In each of the above embodiments, it is preferable to use an inverter control motor as the electric motor, but it is also possible to use another type of motor such as a pole number conversion motor.

In each of the above embodiments, a tunnel excavator for rock excavation is taken as an example, and an electric motor is used at the time of normal excavation to switch to hydraulic motor drive when a soft layer is encountered. Needless to say, it can be applied to a shield machine.
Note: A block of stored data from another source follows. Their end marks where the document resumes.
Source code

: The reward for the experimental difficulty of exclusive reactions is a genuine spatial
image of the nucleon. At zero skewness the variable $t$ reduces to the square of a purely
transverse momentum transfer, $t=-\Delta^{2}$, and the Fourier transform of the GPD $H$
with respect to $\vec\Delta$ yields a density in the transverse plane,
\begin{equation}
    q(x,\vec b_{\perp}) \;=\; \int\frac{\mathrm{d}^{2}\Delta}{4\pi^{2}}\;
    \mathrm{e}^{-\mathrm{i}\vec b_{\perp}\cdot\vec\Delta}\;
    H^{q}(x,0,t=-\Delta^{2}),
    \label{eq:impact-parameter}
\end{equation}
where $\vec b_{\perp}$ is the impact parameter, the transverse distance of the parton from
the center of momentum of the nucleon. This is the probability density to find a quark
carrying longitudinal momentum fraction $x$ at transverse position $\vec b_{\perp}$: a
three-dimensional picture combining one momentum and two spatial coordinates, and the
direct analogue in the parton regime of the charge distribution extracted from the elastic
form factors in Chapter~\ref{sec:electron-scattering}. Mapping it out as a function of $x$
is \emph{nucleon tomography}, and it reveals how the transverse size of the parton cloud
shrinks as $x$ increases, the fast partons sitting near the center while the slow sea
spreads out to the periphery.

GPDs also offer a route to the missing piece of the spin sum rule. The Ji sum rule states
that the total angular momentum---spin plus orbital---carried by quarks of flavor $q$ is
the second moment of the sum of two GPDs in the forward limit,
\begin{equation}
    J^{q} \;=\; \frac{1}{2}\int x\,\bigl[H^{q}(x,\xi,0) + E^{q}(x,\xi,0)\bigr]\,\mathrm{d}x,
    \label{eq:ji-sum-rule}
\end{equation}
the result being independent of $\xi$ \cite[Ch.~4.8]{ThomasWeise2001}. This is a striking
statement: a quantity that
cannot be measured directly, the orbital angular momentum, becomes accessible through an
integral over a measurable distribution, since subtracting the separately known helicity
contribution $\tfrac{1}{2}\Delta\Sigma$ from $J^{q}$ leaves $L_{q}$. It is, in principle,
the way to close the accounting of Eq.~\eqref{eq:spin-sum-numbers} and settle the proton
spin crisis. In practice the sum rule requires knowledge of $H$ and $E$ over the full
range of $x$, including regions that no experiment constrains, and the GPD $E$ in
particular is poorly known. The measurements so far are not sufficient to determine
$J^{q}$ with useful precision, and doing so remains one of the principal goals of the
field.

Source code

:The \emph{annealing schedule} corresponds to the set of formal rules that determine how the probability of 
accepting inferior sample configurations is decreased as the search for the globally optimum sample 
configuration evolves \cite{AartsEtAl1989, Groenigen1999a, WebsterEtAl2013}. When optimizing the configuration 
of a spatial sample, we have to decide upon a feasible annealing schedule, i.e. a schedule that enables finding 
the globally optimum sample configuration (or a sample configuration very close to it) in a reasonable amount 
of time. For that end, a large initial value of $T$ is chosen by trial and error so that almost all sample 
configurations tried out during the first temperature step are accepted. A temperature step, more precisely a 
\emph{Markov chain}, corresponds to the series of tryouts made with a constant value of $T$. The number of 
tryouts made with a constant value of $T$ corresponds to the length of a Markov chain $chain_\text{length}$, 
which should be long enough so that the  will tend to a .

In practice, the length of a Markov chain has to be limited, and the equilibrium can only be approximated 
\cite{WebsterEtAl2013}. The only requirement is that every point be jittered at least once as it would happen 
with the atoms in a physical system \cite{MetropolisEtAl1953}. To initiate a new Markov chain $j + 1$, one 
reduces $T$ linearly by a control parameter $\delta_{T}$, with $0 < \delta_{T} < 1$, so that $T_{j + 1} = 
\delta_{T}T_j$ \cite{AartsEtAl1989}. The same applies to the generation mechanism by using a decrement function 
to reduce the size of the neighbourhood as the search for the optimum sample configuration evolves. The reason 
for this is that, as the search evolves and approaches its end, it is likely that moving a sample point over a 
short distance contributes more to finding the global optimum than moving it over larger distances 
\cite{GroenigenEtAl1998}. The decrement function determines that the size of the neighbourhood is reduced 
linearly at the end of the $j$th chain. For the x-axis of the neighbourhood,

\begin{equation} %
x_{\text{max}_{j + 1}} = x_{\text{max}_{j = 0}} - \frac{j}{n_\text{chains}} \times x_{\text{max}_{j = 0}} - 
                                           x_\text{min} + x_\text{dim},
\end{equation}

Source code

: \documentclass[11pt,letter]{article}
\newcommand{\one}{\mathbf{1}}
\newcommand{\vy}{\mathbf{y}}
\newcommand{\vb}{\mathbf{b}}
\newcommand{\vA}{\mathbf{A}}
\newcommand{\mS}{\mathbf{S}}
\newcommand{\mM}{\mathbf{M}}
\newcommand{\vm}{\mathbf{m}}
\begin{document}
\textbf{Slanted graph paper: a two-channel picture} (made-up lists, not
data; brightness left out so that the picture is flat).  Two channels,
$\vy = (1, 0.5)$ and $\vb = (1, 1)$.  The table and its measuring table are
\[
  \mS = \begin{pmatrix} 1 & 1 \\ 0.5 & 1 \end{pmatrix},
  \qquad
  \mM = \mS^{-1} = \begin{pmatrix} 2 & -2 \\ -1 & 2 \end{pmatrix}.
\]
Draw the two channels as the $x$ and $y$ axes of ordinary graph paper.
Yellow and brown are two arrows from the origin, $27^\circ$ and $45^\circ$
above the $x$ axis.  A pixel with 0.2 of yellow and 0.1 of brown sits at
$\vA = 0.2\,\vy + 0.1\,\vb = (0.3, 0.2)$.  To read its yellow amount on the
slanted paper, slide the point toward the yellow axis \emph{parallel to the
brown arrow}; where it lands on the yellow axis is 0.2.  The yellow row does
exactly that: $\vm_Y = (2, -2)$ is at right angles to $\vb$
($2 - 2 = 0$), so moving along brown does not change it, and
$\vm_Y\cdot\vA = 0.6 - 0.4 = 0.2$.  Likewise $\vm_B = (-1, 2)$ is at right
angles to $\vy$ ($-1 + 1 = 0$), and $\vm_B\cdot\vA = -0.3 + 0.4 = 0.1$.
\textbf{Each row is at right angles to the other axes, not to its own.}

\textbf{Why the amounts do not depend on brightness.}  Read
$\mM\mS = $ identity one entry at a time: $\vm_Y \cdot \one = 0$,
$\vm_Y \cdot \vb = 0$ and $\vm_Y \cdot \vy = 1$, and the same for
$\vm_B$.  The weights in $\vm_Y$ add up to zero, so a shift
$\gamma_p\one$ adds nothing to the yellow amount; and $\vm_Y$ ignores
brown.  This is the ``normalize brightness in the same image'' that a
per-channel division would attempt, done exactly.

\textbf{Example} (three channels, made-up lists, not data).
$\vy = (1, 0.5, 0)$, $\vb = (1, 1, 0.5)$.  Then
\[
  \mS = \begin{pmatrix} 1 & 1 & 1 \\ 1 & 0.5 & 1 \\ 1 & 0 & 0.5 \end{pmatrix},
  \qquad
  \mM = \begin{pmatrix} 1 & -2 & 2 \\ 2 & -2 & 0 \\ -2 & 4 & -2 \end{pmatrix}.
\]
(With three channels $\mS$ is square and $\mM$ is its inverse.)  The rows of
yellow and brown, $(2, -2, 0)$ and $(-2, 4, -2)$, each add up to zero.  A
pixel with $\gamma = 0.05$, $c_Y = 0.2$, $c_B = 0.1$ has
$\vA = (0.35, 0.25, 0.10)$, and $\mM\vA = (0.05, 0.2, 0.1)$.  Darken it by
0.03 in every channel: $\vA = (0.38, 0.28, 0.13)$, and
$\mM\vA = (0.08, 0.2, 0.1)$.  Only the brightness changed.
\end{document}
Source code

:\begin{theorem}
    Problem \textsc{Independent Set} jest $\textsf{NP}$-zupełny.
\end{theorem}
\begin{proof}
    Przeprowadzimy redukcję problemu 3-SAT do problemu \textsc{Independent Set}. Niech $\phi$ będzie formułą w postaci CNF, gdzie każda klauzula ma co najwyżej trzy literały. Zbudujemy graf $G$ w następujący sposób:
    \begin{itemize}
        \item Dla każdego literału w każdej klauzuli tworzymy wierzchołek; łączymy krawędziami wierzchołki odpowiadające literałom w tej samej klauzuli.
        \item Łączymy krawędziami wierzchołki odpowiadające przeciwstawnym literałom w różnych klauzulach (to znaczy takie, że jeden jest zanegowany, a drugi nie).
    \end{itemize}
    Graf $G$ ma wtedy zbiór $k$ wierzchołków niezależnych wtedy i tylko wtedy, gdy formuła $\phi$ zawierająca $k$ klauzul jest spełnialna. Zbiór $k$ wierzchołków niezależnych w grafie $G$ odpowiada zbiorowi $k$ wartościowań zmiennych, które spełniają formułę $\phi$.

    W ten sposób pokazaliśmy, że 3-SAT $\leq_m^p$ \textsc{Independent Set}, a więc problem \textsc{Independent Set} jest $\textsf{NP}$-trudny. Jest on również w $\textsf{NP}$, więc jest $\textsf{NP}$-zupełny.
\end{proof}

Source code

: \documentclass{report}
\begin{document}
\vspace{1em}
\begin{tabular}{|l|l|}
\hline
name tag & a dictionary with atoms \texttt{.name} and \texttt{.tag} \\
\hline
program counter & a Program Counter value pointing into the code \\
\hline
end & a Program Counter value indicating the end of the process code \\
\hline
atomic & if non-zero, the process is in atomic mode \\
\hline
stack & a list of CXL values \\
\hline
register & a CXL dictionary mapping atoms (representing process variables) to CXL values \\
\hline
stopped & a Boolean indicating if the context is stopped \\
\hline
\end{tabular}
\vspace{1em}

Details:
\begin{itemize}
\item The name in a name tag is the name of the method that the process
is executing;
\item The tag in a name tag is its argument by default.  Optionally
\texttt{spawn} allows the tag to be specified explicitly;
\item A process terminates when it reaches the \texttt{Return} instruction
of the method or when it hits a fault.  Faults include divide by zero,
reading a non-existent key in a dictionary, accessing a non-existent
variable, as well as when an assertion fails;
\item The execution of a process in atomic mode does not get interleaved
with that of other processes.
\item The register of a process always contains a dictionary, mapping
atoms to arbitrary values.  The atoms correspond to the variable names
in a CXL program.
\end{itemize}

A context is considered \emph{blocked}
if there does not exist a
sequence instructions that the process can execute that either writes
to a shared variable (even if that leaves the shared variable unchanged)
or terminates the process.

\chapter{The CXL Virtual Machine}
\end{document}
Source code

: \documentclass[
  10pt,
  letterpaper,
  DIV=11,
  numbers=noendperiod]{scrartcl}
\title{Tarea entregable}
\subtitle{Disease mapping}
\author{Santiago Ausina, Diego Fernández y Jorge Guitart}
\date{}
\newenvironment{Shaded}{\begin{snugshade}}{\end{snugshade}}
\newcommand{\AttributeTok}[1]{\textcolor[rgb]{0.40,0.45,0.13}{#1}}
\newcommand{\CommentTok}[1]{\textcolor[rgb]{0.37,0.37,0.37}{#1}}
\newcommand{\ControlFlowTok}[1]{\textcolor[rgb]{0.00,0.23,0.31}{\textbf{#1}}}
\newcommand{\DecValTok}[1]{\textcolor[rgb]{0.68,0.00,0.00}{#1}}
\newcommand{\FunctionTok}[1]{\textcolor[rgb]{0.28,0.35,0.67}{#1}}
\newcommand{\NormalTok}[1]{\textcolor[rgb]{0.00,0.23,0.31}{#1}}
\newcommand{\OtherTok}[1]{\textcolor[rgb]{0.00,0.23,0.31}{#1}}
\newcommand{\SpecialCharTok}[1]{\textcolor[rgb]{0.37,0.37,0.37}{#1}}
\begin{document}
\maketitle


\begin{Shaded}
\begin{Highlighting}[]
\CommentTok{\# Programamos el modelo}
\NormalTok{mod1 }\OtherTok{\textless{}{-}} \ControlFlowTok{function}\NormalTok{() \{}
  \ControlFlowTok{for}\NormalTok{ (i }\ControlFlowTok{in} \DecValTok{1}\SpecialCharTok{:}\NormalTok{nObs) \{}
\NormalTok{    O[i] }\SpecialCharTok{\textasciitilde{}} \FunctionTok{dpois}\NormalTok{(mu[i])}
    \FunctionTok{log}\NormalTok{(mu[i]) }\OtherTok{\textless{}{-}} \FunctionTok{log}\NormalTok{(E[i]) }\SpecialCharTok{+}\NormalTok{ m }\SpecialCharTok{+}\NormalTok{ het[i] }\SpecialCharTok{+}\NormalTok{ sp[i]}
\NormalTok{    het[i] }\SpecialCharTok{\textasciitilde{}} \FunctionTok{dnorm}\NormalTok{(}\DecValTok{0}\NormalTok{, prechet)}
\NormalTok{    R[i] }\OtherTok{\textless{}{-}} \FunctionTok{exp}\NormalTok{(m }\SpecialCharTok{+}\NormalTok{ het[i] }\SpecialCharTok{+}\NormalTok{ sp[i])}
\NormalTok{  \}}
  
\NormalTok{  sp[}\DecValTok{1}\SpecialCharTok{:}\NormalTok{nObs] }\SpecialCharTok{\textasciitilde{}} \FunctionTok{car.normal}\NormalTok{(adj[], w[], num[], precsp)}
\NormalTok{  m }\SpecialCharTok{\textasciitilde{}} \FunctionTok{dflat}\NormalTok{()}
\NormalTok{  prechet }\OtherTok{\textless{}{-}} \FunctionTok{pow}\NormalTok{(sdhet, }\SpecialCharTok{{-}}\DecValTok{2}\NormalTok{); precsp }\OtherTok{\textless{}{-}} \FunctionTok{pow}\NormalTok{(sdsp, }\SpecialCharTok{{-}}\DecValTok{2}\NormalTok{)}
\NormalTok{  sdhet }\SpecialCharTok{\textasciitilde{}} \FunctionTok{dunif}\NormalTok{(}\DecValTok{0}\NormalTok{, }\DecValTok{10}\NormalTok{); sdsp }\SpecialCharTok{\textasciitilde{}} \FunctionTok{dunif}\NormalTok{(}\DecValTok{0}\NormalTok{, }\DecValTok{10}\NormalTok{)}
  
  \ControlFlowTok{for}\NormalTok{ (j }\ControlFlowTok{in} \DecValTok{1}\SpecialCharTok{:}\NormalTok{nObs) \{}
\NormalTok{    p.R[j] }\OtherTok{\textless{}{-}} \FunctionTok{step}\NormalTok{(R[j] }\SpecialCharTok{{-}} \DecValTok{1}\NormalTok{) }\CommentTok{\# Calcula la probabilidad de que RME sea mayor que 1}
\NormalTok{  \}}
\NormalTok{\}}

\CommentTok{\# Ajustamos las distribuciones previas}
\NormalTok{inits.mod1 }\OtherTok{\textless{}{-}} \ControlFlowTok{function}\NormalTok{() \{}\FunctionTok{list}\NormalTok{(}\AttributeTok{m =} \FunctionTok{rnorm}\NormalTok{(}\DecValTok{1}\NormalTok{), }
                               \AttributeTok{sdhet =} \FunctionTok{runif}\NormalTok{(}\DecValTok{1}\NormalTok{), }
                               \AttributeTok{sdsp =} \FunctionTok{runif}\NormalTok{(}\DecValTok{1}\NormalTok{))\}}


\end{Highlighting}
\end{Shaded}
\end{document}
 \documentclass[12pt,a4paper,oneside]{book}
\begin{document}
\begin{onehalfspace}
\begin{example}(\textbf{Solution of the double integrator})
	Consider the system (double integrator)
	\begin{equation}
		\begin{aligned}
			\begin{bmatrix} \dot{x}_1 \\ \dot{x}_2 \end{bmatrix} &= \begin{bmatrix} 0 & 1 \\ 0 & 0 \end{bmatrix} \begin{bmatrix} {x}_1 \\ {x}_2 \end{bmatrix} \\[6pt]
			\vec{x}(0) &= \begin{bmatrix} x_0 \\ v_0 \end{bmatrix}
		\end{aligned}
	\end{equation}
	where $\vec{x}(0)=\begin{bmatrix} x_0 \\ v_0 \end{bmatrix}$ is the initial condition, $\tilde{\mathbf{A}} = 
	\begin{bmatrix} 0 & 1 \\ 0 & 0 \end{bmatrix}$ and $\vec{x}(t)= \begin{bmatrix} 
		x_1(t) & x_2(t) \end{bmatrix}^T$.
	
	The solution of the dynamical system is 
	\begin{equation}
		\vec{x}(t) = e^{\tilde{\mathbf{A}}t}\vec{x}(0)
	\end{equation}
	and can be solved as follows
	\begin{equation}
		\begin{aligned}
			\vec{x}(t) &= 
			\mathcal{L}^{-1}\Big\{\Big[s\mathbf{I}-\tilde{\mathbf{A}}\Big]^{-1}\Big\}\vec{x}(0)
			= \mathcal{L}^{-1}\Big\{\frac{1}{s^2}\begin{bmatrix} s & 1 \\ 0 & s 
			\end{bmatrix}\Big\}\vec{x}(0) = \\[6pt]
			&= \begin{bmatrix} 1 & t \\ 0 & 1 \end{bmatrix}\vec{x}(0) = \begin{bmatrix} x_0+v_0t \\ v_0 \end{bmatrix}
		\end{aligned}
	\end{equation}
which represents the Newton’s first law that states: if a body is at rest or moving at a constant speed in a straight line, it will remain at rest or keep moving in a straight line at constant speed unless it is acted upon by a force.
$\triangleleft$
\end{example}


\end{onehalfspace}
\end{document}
In each of the above-described embodiments, for a portion where the torque-rotation speed characteristic of the electric motor and the torque-rotation speed characteristic of the hydraulic motor overlap, it is possible to appropriately select which drive method is used.

[Brief description of the drawings]

FIG. 1 is a rear view of a cutter head driving unit according to a first embodiment of the present invention.

FIG. 2 is a front view of a reduction motor with a hydraulic motor provided in a cutter head driving unit.

FIGS. 3 (a) and 3 (b) are explanatory diagrams of the operation of a reduction motor with a hydraulic motor.

FIG. 4 is a rear view of a cutter head driving unit according to a second embodiment of the present invention.

FIG. 5 is a diagram showing torque-rotation speed characteristics of an inverter control electric motor and a hydraulic motor.

[Explanation of symbols]

 DESCRIPTION OF SYMBOLS 1 Reduction motor with hydraulic motor 2, 2 'electric motor 3 Reduction gear 4 Coupling part (connection / disconnection means) 5, 5' Hydraulic motor 6 Drive shaft 7 Drive shaft 8 Operating lever 9 Spline sleeve 10 Limit switch

Claims (6)

[Claims] 1. A driving device for a cutter head in a tunnel excavator, comprising a hydraulic motor and an electric motor,
A cutter head driving device, wherein the cutter head is individually driven by each of these motors. 2. The cutter head according to claim 1, further comprising a driving force switching unit that switches transmission of driving force from the hydraulic motor to the cutter head and transmission of driving force from the electric motor to the cutter head. Drive. 3. The cutter head driving device according to claim 2, wherein the hydraulic motor is provided on a driving shaft of the electric motor via a connection / disconnection means. 4. The cutter head driving device according to claim 2, wherein the electric motor and the hydraulic motor are separately provided, and each of the motors is drivingly connected to a driving gear of the cutter head. 5. A method for driving a cutter head in a tunnel excavator, wherein the cutter head is driven by selectively using either an electric motor or a hydraulic motor. . 6. The cutter head driving method according to claim 5, wherein the electric motor is used when low torque or high speed rotation is required, and the hydraulic motor is used when high torque or low speed rotation is required.